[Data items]
== Segment start ==

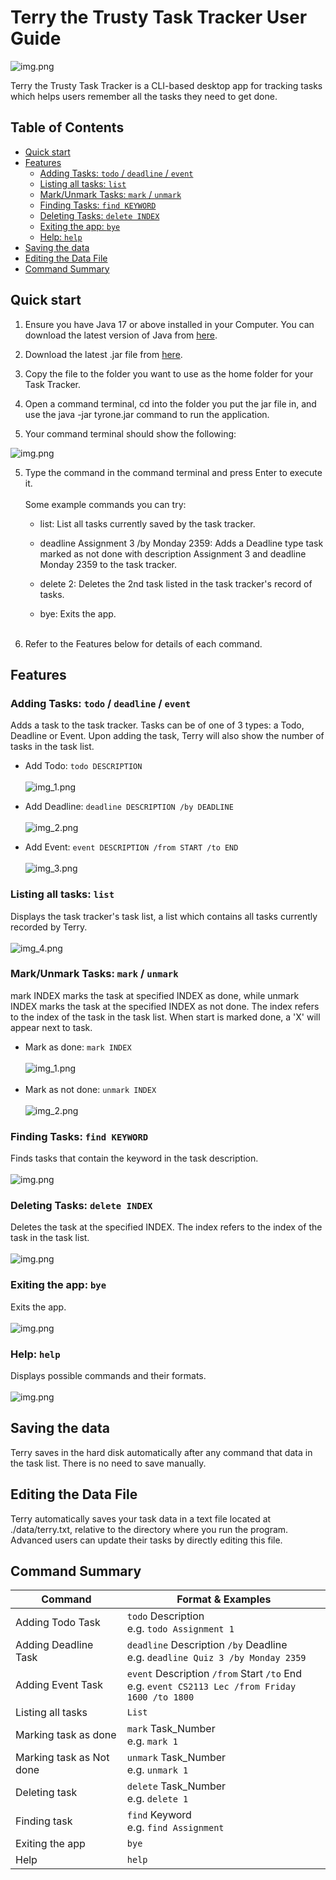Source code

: # Terry the Trusty Task Tracker User Guide
![img.png](images/terry.png)

Terry the Trusty Task Tracker is a CLI-based desktop app for tracking tasks which helps users remember all the tasks they need to get done.

## Table of Contents
* [Quick start](#quick-start)
* [Features](#features)
  * [Adding Tasks: `todo` / `deadline` / `event`](#adding-tasks-todo--deadline--event)
  * [Listing all tasks: `list`](#listing-all-tasks-list)
  * [Mark/Unmark Tasks: `mark` / `unmark`](#markunmark-tasks-mark--unmark)
  * [Finding Tasks: `find KEYWORD`](#finding-tasks-find-keyword)
  * [Deleting Tasks: `delete INDEX`](#deleting-tasks-delete-index)
  * [Exiting the app: `bye`](#exiting-the-app-bye)
  * [Help: `help`](#help-help)
* [Saving the data](#saving-the-data)
* [Editing the Data File](#editing-the-data-file)
* [Command Summary](#command-summary)

## Quick start

1. Ensure you have Java 17 or above installed in your Computer. 
You can download the latest version of Java from [here](https://www.oracle.com/java/technologies/javase-jdk11-downloads.html).


2. Download the latest .jar file from [here](https://github.com/Jasonlobo21/ip/releases/tag/A-Jar).


3. Copy the file to the folder you want to use as the home folder for your Task Tracker.


4. Open a command terminal, cd into the folder you put the jar file in, and use the java -jar tyrone.jar command to run the application. 
5. Your command terminal should show the following:

![img.png](images/Greeting.png)

5. Type the command in the command terminal and press Enter to execute it. <br/><br/>
   Some example commands you can try:

    * list: List all tasks currently saved by the task tracker.

    * deadline Assignment 3 /by Monday 2359: Adds a Deadline type task marked as not done with description Assignment 3 and deadline Monday 2359 to the task tracker.

    * delete 2: Deletes the 2nd task listed in the task tracker's record of tasks.

    * bye: Exits the app.<br/><br/>
   
6. Refer to the Features below for details of each command.


## Features

### Adding Tasks: `todo` / `deadline` / `event`
Adds a task to the task tracker. Tasks can be of one of 3 types: a Todo, Deadline or Event. 
Upon adding the task, Terry will also show the number of tasks in the task list.

* Add Todo: `todo DESCRIPTION` <br/><br/>
![img_1.png](images/todo.png)

* Add Deadline: `deadline DESCRIPTION /by DEADLINE` <br/><br/>
![img_2.png](images/Deadline.png)

* Add Event: `event DESCRIPTION /from START /to END` <br/><br/>
![img_3.png](images/Event.png)

### Listing all tasks: `list`
Displays the task tracker's task list, a list which contains all tasks currently recorded by Terry. <br/><br/>
![img_4.png](images/List.png)

### Mark/Unmark Tasks: `mark` / `unmark`
mark INDEX marks the task at specified INDEX as done, while unmark INDEX marks the task at the specified INDEX as not done. 
The index refers to the index of the task in the task list. 
When start is marked done, a 'X' will appear next to task. <br/>
* Mark as done: `mark INDEX` <br/><br/>
![img_1.png](images/Mark.png) <br/><br/>
* Mark as not done: `unmark INDEX` <br/><br/>
 ![img_2.png](images/Unmark.png)


### Finding Tasks: `find KEYWORD`
Finds tasks that contain the keyword in the task description. <br/><br/>
![img.png](images/Find.png)

### Deleting Tasks: `delete INDEX`
Deletes the task at the specified INDEX. 
The index refers to the index of the task in the task list. <br/><br/>
![img.png](images/Delete.png)

### Exiting the app: `bye`
Exits the app. <br/><br/>
![img.png](images/bye.png)

### Help: `help`
Displays possible commands and their formats. <br/><br/>
![img.png](images/Help.png)

## Saving the data

Terry saves in the hard disk automatically after any command that data in the task list. 
There is no need to save manually.

## Editing the Data File

Terry automatically saves your task data in a text file located at ./data/terry.txt, relative to the directory where you run the program. 
Advanced users can update their tasks by directly editing this file.

## Command Summary

| Command                  | Format & Examples                                                                                              |
|--------------------------|----------------------------------------------------------------------------------------------------------------|
| Adding Todo Task         | `todo` Description  <br/> e.g. `todo Assignment 1`                                                             |       
| Adding Deadline Task     | `deadline` Description `/by` Deadline <br/> e.g. `deadline Quiz 3 /by Monday 2359`                             |
| Adding Event Task        | `event` Description `/from` Start `/to` End <br/> e.g. `event CS2113 Lec /from Friday 1600 /to 1800` |
| Listing all tasks        | ` List  `                                                                                                      |
| Marking task as done     | `mark` Task_Number <br/> e.g. `mark 1`                                                                         |
| Marking task as Not done | `unmark` Task_Number <br/> e.g. `unmark 1`                                                                     |
| Deleting task            | `delete` Task_Number <br/> e.g. `delete 1`                                                                     |
| Finding task             | `find` Keyword <br/> e.g. `find Assignment`                                                                    |
| Exiting the app          | `bye`                                                                                                          |
| Help                     | `help`                                                                                                         |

== Segment end ==

• Exercise objective
Should a record include a picture, omit it from your copy and return the rest unchanged.

• Output for this task
Source code

: # Terry the Trusty Task Tracker User Guide
![img.png](images/terry.png)

Terry the Trusty Task Tracker is a CLI-based desktop app for tracking tasks which helps users remember all the tasks they need to get done.

## Table of Contents
* [Quick start](#quick-start)
* [Features](#features)
  * [Adding Tasks: `todo` / `deadline` / `event`](#adding-tasks-todo--deadline--event)
  * [Listing all tasks: `list`](#listing-all-tasks-list)
  * [Mark/Unmark Tasks: `mark` / `unmark`](#markunmark-tasks-mark--unmark)
  * [Finding Tasks: `find KEYWORD`](#finding-tasks-find-keyword)
  * [Deleting Tasks: `delete INDEX`](#deleting-tasks-delete-index)
  * [Exiting the app: `bye`](#exiting-the-app-bye)
  * [Help: `help`](#help-help)
* [Saving the data](#saving-the-data)
* [Editing the Data File](#editing-the-data-file)
* [Command Summary](#command-summary)

## Quick start

1. Ensure you have Java 17 or above installed in your Computer. 
You can download the latest version of Java from [here](https://www.oracle.com/java/technologies/javase-jdk11-downloads.html).


2. Download the latest .jar file from [here](https://github.com/Jasonlobo21/ip/releases/tag/A-Jar).


3. Copy the file to the folder you want to use as the home folder for your Task Tracker.


4. Open a command terminal, cd into the folder you put the jar file in, and use the java -jar tyrone.jar command to run the application. 
5. Your command terminal should show the following:

![img.png](images/Greeting.png)

5. Type the command in the command terminal and press Enter to execute it. <br/><br/>
   Some example commands you can try:

    * list: List all tasks currently saved by the task tracker.

    * deadline Assignment 3 /by Monday 2359: Adds a Deadline type task marked as not done with description Assignment 3 and deadline Monday 2359 to the task tracker.

    * delete 2: Deletes the 2nd task listed in the task tracker's record of tasks.

    * bye: Exits the app.<br/><br/>
   
6. Refer to the Features below for details of each command.


## Features

### Adding Tasks: `todo` / `deadline` / `event`
Adds a task to the task tracker. Tasks can be of one of 3 types: a Todo, Deadline or Event. 
Upon adding the task, Terry will also show the number of tasks in the task list.

* Add Todo: `todo DESCRIPTION` <br/><br/>
![img_1.png](images/todo.png)

* Add Deadline: `deadline DESCRIPTION /by DEADLINE` <br/><br/>
![img_2.png](images/Deadline.png)

* Add Event: `event DESCRIPTION /from START /to END` <br/><br/>
![img_3.png](images/Event.png)

### Listing all tasks: `list`
Displays the task tracker's task list, a list which contains all tasks currently recorded by Terry. <br/><br/>
![img_4.png](images/List.png)

### Mark/Unmark Tasks: `mark` / `unmark`
mark INDEX marks the task at specified INDEX as done, while unmark INDEX marks the task at the specified INDEX as not done. 
The index refers to the index of the task in the task list. 
When start is marked done, a 'X' will appear next to task. <br/>
* Mark as done: `mark INDEX` <br/><br/>
![img_1.png](images/Mark.png) <br/><br/>
* Mark as not done: `unmark INDEX` <br/><br/>
 ![img_2.png](images/Unmark.png)


### Finding Tasks: `find KEYWORD`
Finds tasks that contain the keyword in the task description. <br/><br/>
![img.png](images/Find.png)

### Deleting Tasks: `delete INDEX`
Deletes the task at the specified INDEX. 
The index refers to the index of the task in the task list. <br/><br/>
![img.png](images/Delete.png)

### Exiting the app: `bye`
Exits the app. <br/><br/>
![img.png](images/bye.png)

### Help: `help`
Displays possible commands and their formats. <br/><br/>
![img.png](images/Help.png)

## Saving the data

Terry saves in the hard disk automatically after any command that data in the task list. 
There is no need to save manually.

## Editing the Data File

Terry automatically saves your task data in a text file located at ./data/terry.txt, relative to the directory where you run the program. 
Advanced users can update their tasks by directly editing this file.

## Command Summary

| Command                  | Format & Examples                                                                                              |
|--------------------------|----------------------------------------------------------------------------------------------------------------|
| Adding Todo Task         | `todo` Description  <br/> e.g. `todo Assignment 1`                                                             |       
| Adding Deadline Task     | `deadline` Description `/by` Deadline <br/> e.g. `deadline Quiz 3 /by Monday 2359`                             |
| Adding Event Task        | `event` Description `/from` Start `/to` End <br/> e.g. `event CS2113 Lec /from Friday 1600 /to 1800` |
| Listing all tasks        | ` List  `                                                                                                      |
| Marking task as done     | `mark` Task_Number <br/> e.g. `mark 1`                                                                         |
| Marking task as Not done | `unmark` Task_Number <br/> e.g. `unmark 1`                                                                     |
| Deleting task            | `delete` Task_Number <br/> e.g. `delete 1`                                                                     |
| Finding task             | `find` Keyword <br/> e.g. `find Assignment`                                                                    |
| Exiting the app          | `bye`                                                                                                          |
| Help                     | `help`                                                                                                         |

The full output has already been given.